Para los que no lo conocen, diré que “El rumor de la arena” es un documental sobre el conflicto del Sáhara Occidental, rodado tanto en el propio territorio como en los campos de refugiados saharauis de Tindouf, al suroeste de Argelia. Fue un proyecto que acometimos mis dos compañeros de piso (el cineasta en ciernes Jesús Prieto y el violonchelista Diego Valbuena), mi amigo Kike Andrés (periodista de la agencia Reuters, ahora en Venezuela, y un profesional tan bueno que cuando habla con los anti-chavistas le consideran pro-Chávez, y al revés), y un servidor, sin ningún tipo de subvención, soporte externo, ni idea alguna de cómo se hacía un documental.
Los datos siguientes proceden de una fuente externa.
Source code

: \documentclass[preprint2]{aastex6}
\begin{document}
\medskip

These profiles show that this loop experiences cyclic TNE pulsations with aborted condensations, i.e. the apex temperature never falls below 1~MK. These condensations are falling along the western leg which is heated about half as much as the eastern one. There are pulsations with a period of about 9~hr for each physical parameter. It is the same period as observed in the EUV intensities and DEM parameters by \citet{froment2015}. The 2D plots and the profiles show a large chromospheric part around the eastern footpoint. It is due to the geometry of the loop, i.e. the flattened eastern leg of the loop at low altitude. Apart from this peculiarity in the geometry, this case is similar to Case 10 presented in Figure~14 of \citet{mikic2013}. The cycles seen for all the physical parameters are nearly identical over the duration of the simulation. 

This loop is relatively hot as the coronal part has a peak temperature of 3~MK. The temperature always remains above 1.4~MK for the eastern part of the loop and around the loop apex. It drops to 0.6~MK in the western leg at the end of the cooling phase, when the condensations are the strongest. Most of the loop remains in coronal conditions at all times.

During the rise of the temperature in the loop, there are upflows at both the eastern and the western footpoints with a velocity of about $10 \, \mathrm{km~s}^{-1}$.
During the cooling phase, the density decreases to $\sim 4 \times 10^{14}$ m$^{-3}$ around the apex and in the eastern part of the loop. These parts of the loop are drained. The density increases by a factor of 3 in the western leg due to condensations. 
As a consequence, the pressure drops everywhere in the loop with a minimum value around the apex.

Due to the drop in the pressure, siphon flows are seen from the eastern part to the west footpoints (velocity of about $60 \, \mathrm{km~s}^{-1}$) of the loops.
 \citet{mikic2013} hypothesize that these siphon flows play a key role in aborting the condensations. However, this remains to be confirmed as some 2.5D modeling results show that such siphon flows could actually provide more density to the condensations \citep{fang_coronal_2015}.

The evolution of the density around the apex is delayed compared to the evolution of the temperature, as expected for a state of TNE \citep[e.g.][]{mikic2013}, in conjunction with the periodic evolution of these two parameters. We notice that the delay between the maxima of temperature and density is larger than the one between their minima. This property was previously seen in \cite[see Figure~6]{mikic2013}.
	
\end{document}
El proyecto entero, un antiguo conflicto colonial, con legionarios retirados, investigaciones sobre desaparecidos y ejecuciones sumarias, informes de Naciones Unidas, una guerrilla –adormecida, pero guerrilla todavía-, entrevistas clandestinas en un lugar llamado El Aaiún, el tener un chófer y un Land Rover a nuestra disposición que nos llevasen por las pistas del desierto… todo aquello era una especie de sueño para un post-estudiante de periodismo que anhelaba convertirse en reportero internacional. Luego uno ve que la cosa no era para tanto, pero me temo que esa sensación de plenitud en el trabajo va a ser imposible de recuperar.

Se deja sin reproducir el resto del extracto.